I explain to my students that professors, like auditors, also need to be independent of their students, even though the students are paying tuition. Like auditors, professors can fall prey to getting too familiar with their students, either in a deliberate compromising relationship or just by liking them. They may also try to ensure the success of students who ask their advice, and they often lobby for their students or provide recommendation letters to employers and grad schools.

But the threat that can be most damaging to both auditors and professors is the undue influence threat. Unlike familiarity, management participation, and advocacy, auditors and professors do not choose the undue influence threat. It is an outside hazard thrust upon them. It may be a gift, a threat or simply pressure applied to influence behavior. And the more important the person applying the pressure, the more effective it is. Resisting it usually requires a system designed to short-circuit the attempt, and a spine.

Which brings us to Rutgers University Head Football Coach Kyle Flood, who has apparently admitted to emailing and meeting with a professor in an attempt to get a better grade on a writing assignment for one of his players, Nadir Barnwell. Barnwell has since been arrested for aggravated assault, among other charges. According to the Rutgers investigative report, Flood communicated with the professor using a personal Gmail account “to ensure there will be no public vetting of the correspondence,” despite the professor’s earlier complaint to an academic advisor that Barnwell was “badgering me to change his grade.” The professor’s response to Flood’s email was responsive enough to trigger four more emails and a scheduled meeting at a site off campus.

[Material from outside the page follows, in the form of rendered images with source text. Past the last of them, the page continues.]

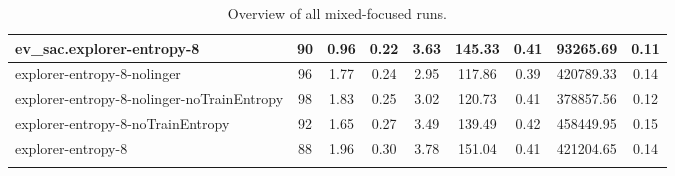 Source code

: \begin{sidewaystable}
\begin{longtable}{|l|c|c|c|c|c|c|c|c|}
ev_sac.explorer-entropy-8 & 90 & {\cellcolor[HTML]{A7D1C9}} \color[HTML]{000000} 0.96 & {\cellcolor[HTML]{95C9BE}} \color[HTML]{000000} 0.22 & {\cellcolor[HTML]{A8D2C9}} \color[HTML]{000000} 3.63 & {\cellcolor[HTML]{AED5CD}} \color[HTML]{000000} 145.33 & 0.41 & 93265.69 & {\cellcolor[HTML]{EBF2F0}} \color[HTML]{000000} 0.11 \\ \hline
explorer-entropy-8-nolinger & 96 & {\cellcolor[HTML]{64B1A2}} \color[HTML]{F1F1F1} 1.77 & {\cellcolor[HTML]{84C1B4}} \color[HTML]{000000} 0.24 & {\cellcolor[HTML]{B5D8D1}} \color[HTML]{000000} 2.95 & {\cellcolor[HTML]{BADAD4}} \color[HTML]{000000} 117.86 & 0.39 & 420789.33 & {\cellcolor[HTML]{AAD3CA}} \color[HTML]{000000} 0.14 \\ \hline
explorer-entropy-8-nolinger-noTrainEntropy & 98 & {\cellcolor[HTML]{60AF9F}} \color[HTML]{F1F1F1} 1.83 & {\cellcolor[HTML]{7FBEB1}} \color[HTML]{000000} 0.25 & {\cellcolor[HTML]{B4D8D0}} \color[HTML]{000000} 3.02 & {\cellcolor[HTML]{B8DAD3}} \color[HTML]{000000} 120.73 & 0.41 & 378857.56 & {\cellcolor[HTML]{EBF2F0}} \color[HTML]{000000} 0.12 \\ \hline
explorer-entropy-8-noTrainEntropy & 92 & {\cellcolor[HTML]{6EB6A7}} \color[HTML]{F1F1F1} 1.65 & {\cellcolor[HTML]{6FB6A8}} \color[HTML]{F1F1F1} 0.27 & {\cellcolor[HTML]{ABD3CB}} \color[HTML]{000000} 3.49 & {\cellcolor[HTML]{B1D6CE}} \color[HTML]{000000} 139.49 & 0.42 & 458449.95 & {\cellcolor[HTML]{6AB4A5}} \color[HTML]{F1F1F1} 0.15 \\ \hline
explorer-entropy-8 & 88 & {\cellcolor[HTML]{55AA99}} \color[HTML]{F1F1F1} 1.96 & {\cellcolor[HTML]{55AA99}} \color[HTML]{F1F1F1} 0.30 & {\cellcolor[HTML]{A5D1C8}} \color[HTML]{000000} 3.78 & {\cellcolor[HTML]{ACD4CC}} \color[HTML]{000000} 151.04 & 0.41 & 421204.65 & {\cellcolor[HTML]{A8D2C9}} \color[HTML]{000000} 0.14 \\ \hline
    
        \caption{Overview of all mixed-focused runs. \label{tab:RQ1-results-mixedFocusedRuns}}
    \end{longtable}

\end{sidewaystable}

The email exchange and planned meeting led to a call from Flood to an academic advisor on how a grade could be changed, and the advisor told Flood he could not have contact with the professor. The advisor claims that Flood said that their conversation was to stay between the two of them, and the advisor responded, “We never had this conversation…I want no part of this.” Flood claims that the advisor did not tell him he could not have contact with the professor. But Flood made sure not to wear Rutgers gear so that he would not be recognized when he went to the meeting. Quoting from the report, “The Professor conveyed to the investigator that she felt unable to resist the implied pressure from someone like Coach Flood and thus felt uncomfortable not agreeing to an additional assignment to allow the Student to become eligible.” This is the definition of the undue influence threat. The investigators concluded that “…it appears Coach Flood’s contact with the faculty member potentially violated the University Ethics Policy which generally prohibits a University faculty or staff member from using his position at the University to secure unwarranted privileges or advantages for himself or others.” Rutgers president Robert Barchi suspended Kyle Flood for three games and fined him $50,000. Ironically, President Barchi said, “Our faculty must have complete independence in executing their duties . . . .”

But Kyle Flood should have been fired. What he did, he did deliberately. He did it repeatedly. And he did it even though he was warned not to do it. That is cause for firing. However, the clincher is that he intentionally tried to cover up what he was doing by multiple means, making firing him a no-brainer. And the fact that the student-athlete was just arrested and charged with multiple felonies makes President Barchi’s choice a real head scratcher.

This is not the first time this has happened. Many corporate boards enable the behavior of top executives, but they usually do so only for successful ones. It is interesting to see President Barchi risking his reputation on Kyle Flood the same way Kyle Flood risked his reputation on Nadir Barnwell. But whether you are an auditor or a professor, it takes a spine to be independent. And when the system fails you, sometimes a spine is all you have to rely on.